Who can start a business, take it from the ground up, and turn it into one of the best sweet shops in the entire state of Utah? The candy man, in the person of Christopher Wilms, can! A recent attendee of Brigham Young University’s Economics department, Wilms and his wife went on to found Pop ‘N Sweets, a candy and soda parlor whose purpose is to “make the world a better place one candy bar at a time.”
Of his experience at school, he says: “BYU was great for networking and making friendships that I hope to never lose.” He also praised the low cost of such a high-quality education. However, Wilms felt restricted by the academic environment. One day, while driving with his wife, they came up with the idea of opening a sweets shop–and they actually decided to try it out. That’s how Pop’nSweets came to be, in September of 2013.
Pop’nSweets sells exactly what it says: pop and sweets. With five locations already open throughout Utah, business is booming and the sky appears to be the limit. “So far, it’s been crazy fun,” Wilms said. “It’s something that is easy to duplicate, so opening more stores hasn’t been hard. It’s fun because of how different it is and how awesome it is to see people reflect on the stuff they can find there.”
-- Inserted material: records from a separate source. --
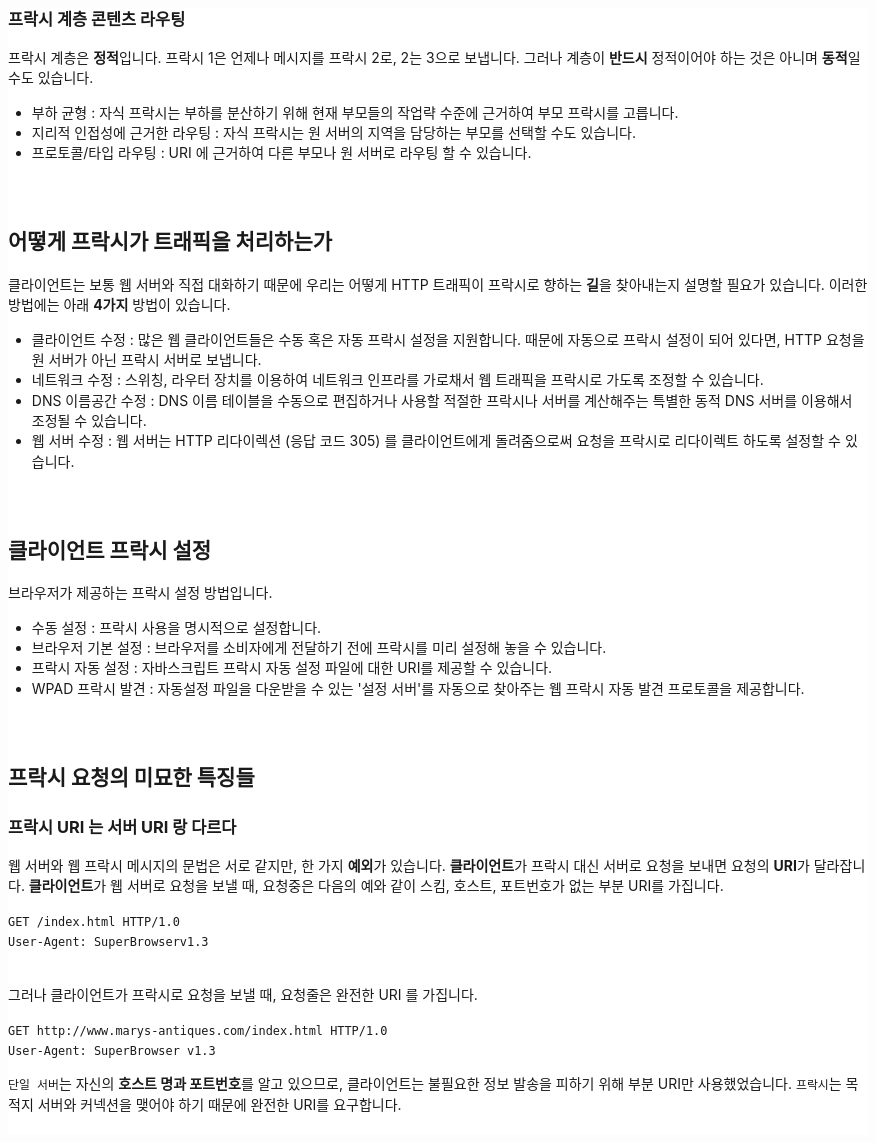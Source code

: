 ### 프락시 계층 콘텐츠 라우팅
프락시 계층은 **정적**입니다. 프락시 1은 언제나 메시지를 프락시 2로, 2는 3으로 보냅니다. 그러나 계층이 **반드시** 정적이어야 하는 것은 아니며 **동적**일 수도 있습니다.

- 부하 균형 : 자식 프락시는 부하를 분산하기 위해 현재 부모들의 작업략 수준에 근거하여 부모 프락시를 고릅니다.
- 지리적 인접성에 근거한 라우팅 : 자식 프락시는 원 서버의 지역을 담당하는 부모를 선택할 수도 있습니다.
- 프로토콜/타입 라우팅 : URI 에 근거하여 다른 부모나 원 서버로 라우팅 할 수 있습니다.

<br/>

## 어떻게 프락시가 트래픽을 처리하는가 
클라이언트는 보통 웹 서버와 직접 대화하기 때문에 우리는 어떻게 HTTP 트래픽이 프락시로 향하는 **길**을 찾아내는지 설명할 필요가 있습니다. 이러한 방법에는 아래 **4가지** 방법이 있습니다.

- 클라이언트 수정 : 많은 웹 클라이언트들은 수동 혹은 자동 프락시 설정을 지원합니다. 때문에 자동으로 프락시 설정이 되어 있다면, HTTP 요청을 원 서버가 아닌 프락시 서버로 보냅니다.
- 네트워크 수정 : 스위칭, 라우터 장치를 이용하여 네트워크 인프라를 가로채서 웹 트래픽을 프락시로 가도록 조정할 수 있습니다.
- DNS 이름공간 수정 : DNS 이름 테이블을 수동으로 편집하거나 사용할 적절한 프락시나 서버를 계산해주는 특별한 동적 DNS 서버를 이용해서 조정될 수 있습니다.
- 웹 서버 수정 : 웹 서버는 HTTP 리다이렉션 (응답 코드 305) 를 클라이언트에게 돌려줌으로써 요청을 프락시로 리다이렉트 하도록 설정할 수 있습니다.

<br/>

## 클라이언트 프락시 설정 
브라우저가 제공하는 프락시 설정 방법입니다.

- 수동 설정 : 프락시 사용을 명시적으로 설정합니다.
- 브라우저 기본 설정 : 브라우저를 소비자에게 전달하기 전에 프락시를 미리 설정해 놓을 수 있습니다.
- 프락시 자동 설정 : 자바스크립트 프락시 자동 설정 파일에 대한 URI를 제공할 수 있습니다.
- WPAD 프락시 발견 : 자동설정 파일을 다운받을 수 있는 '설정 서버'를 자동으로 찾아주는 웹 프락시 자동 발견 프로토콜을 제공합니다.

<br/>

## 프락시 요청의 미묘한 특징들 
### 프락시 URI 는 서버 URI 랑 다르다
웹 서버와 웹 프락시 메시지의 문법은 서로 같지만, 한 가지 **예외**가 있습니다. **클라이언트**가 프락시 대신 서버로 요청을 보내면 요청의 **URI**가 달라잡니다.
**클라이언트**가 웹 서버로 요청을 보낼 때, 요청중은 다음의 예와 같이 스킴, 호스트, 포트번호가 없는 부분 URI를 가집니다.

```
GET /index.html HTTP/1.0
User-Agent: SuperBrowserv1.3
```

<br/>
그러나 클라이언트가 프락시로 요청을 보낼 때, 요청줄은 완전한 URI 를 가집니다.

```
GET http://www.marys-antiques.com/index.html HTTP/1.0
User-Agent: SuperBrowser v1.3
```

`단일 서버`는 자신의 **호스트 명과 포트번호**를 알고 있으므로, 클라이언트는 불필요한 정보 발송을 피하기 위해 부분 URI만 사용했었습니다. `프락시`는 목적지 서버와 커넥션을 맺어야 하기 때문에 완전한 URI를 요구합니다.<br/>
<br/>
“My favorite aspect [of the business] is watching people enjoy the experience of all the different products we offer,” he continued, referencing the 300+ different flavors of soda that can be found in his stores. “Honestly, this is a concept that can go anywhere–even internationally, especially because we import products from other countries. I think the most important thing for the future of Pop’nSweets is . . . setting up the store in the most customer friendly way possible.”
In 2015, he was honored by the Utah Student 25, a non-profit corporation that honors the top student-founded companies in the state. One of the other awardees, Ryan Caldwell, founder and CEO of MX, compared the Utah community of entrepreneurs to a forest of redwood trees:
“Utah finds itself in this very unique situation where it’s in this magical stage of a startup ecosystem. If you look at Utah about a decade ago, you had two massive redwoods – WordPerfect and Novell. These powerhouses, these great redwoods started to shed branches. And those branches being shed were people who had developed very big skills – they learn business lessons and how to run big companies. And that resource, that wealth of nutrients, falls to the ground as the branches shed and it creates this dense cover that allows other trees to grow.”
When he’s not busy making the world taste good, Wilms is spending time with his family. He has a wife and two children, a two-year-old daughter and a two-month-old son.